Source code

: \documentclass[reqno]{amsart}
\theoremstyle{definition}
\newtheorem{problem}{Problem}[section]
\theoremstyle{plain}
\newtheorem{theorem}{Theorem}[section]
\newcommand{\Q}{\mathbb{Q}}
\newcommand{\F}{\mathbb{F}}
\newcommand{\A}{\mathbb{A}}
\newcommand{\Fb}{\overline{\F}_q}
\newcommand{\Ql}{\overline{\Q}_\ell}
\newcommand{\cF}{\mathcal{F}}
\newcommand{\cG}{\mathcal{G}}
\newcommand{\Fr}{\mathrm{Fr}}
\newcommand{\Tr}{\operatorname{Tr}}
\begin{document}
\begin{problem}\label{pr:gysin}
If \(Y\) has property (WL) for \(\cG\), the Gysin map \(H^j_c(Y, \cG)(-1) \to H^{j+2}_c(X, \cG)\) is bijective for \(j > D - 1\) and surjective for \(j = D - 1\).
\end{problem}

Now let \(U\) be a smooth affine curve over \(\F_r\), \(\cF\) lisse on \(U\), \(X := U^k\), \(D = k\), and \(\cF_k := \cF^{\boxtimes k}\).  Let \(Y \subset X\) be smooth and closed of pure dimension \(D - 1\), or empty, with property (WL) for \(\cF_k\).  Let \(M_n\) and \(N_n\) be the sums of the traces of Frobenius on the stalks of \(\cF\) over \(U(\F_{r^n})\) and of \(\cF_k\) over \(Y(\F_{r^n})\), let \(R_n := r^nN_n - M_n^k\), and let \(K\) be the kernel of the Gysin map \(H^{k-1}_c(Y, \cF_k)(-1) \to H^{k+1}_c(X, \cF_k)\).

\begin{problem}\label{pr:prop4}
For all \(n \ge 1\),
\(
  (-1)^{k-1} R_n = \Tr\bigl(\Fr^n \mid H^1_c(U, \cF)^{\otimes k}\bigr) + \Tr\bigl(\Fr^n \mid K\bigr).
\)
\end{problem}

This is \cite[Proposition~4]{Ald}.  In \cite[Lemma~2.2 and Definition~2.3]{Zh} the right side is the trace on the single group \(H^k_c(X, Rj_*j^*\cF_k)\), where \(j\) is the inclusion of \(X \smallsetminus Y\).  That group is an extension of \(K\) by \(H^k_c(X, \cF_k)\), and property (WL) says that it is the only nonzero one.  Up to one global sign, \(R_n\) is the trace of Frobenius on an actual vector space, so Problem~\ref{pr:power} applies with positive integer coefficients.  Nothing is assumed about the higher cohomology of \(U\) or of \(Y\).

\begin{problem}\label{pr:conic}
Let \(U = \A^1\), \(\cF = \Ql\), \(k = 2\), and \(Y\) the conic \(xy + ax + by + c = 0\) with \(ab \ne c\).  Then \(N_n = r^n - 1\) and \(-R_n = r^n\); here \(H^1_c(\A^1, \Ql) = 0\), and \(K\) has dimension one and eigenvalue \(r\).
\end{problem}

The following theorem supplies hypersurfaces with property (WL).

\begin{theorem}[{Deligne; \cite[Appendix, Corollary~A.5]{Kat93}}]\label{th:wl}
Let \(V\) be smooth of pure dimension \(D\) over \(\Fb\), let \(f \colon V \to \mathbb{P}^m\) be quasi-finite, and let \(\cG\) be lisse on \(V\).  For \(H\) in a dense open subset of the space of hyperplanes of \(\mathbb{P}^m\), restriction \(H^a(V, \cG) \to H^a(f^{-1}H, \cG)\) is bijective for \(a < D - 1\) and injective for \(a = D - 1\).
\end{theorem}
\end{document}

What is being asked: Print out the whole listing, with every line exactly as it appears.

Response:
Source code

: \documentclass[reqno]{amsart}
\theoremstyle{definition}
\newtheorem{problem}{Problem}[section]
\theoremstyle{plain}
\newtheorem{theorem}{Theorem}[section]
\newcommand{\Q}{\mathbb{Q}}
\newcommand{\F}{\mathbb{F}}
\newcommand{\A}{\mathbb{A}}
\newcommand{\Fb}{\overline{\F}_q}
\newcommand{\Ql}{\overline{\Q}_\ell}
\newcommand{\cF}{\mathcal{F}}
\newcommand{\cG}{\mathcal{G}}
\newcommand{\Fr}{\mathrm{Fr}}
\newcommand{\Tr}{\operatorname{Tr}}
\begin{document}
\begin{problem}\label{pr:gysin}
If \(Y\) has property (WL) for \(\cG\), the Gysin map \(H^j_c(Y, \cG)(-1) \to H^{j+2}_c(X, \cG)\) is bijective for \(j > D - 1\) and surjective for \(j = D - 1\).
\end{problem}

Now let \(U\) be a smooth affine curve over \(\F_r\), \(\cF\) lisse on \(U\), \(X := U^k\), \(D = k\), and \(\cF_k := \cF^{\boxtimes k}\).  Let \(Y \subset X\) be smooth and closed of pure dimension \(D - 1\), or empty, with property (WL) for \(\cF_k\).  Let \(M_n\) and \(N_n\) be the sums of the traces of Frobenius on the stalks of \(\cF\) over \(U(\F_{r^n})\) and of \(\cF_k\) over \(Y(\F_{r^n})\), let \(R_n := r^nN_n - M_n^k\), and let \(K\) be the kernel of the Gysin map \(H^{k-1}_c(Y, \cF_k)(-1) \to H^{k+1}_c(X, \cF_k)\).

\begin{problem}\label{pr:prop4}
For all \(n \ge 1\),
\(
  (-1)^{k-1} R_n = \Tr\bigl(\Fr^n \mid H^1_c(U, \cF)^{\otimes k}\bigr) + \Tr\bigl(\Fr^n \mid K\bigr).
\)
\end{problem}

This is \cite[Proposition~4]{Ald}.  In \cite[Lemma~2.2 and Definition~2.3]{Zh} the right side is the trace on the single group \(H^k_c(X, Rj_*j^*\cF_k)\), where \(j\) is the inclusion of \(X \smallsetminus Y\).  That group is an extension of \(K\) by \(H^k_c(X, \cF_k)\), and property (WL) says that it is the only nonzero one.  Up to one global sign, \(R_n\) is the trace of Frobenius on an actual vector space, so Problem~\ref{pr:power} applies with positive integer coefficients.  Nothing is assumed about the higher cohomology of \(U\) or of \(Y\).

\begin{problem}\label{pr:conic}
Let \(U = \A^1\), \(\cF = \Ql\), \(k = 2\), and \(Y\) the conic \(xy + ax + by + c = 0\) with \(ab \ne c\).  Then \(N_n = r^n - 1\) and \(-R_n = r^n\); here \(H^1_c(\A^1, \Ql) = 0\), and \(K\) has dimension one and eigenvalue \(r\).
\end{problem}

The following theorem supplies hypersurfaces with property (WL).

\begin{theorem}[{Deligne; \cite[Appendix, Corollary~A.5]{Kat93}}]\label{th:wl}
Let \(V\) be smooth of pure dimension \(D\) over \(\Fb\), let \(f \colon V \to \mathbb{P}^m\) be quasi-finite, and let \(\cG\) be lisse on \(V\).  For \(H\) in a dense open subset of the space of hyperplanes of \(\mathbb{P}^m\), restriction \(H^a(V, \cG) \to H^a(f^{-1}H, \cG)\) is bijective for \(a < D - 1\) and injective for \(a = D - 1\).
\end{theorem}
\end{document}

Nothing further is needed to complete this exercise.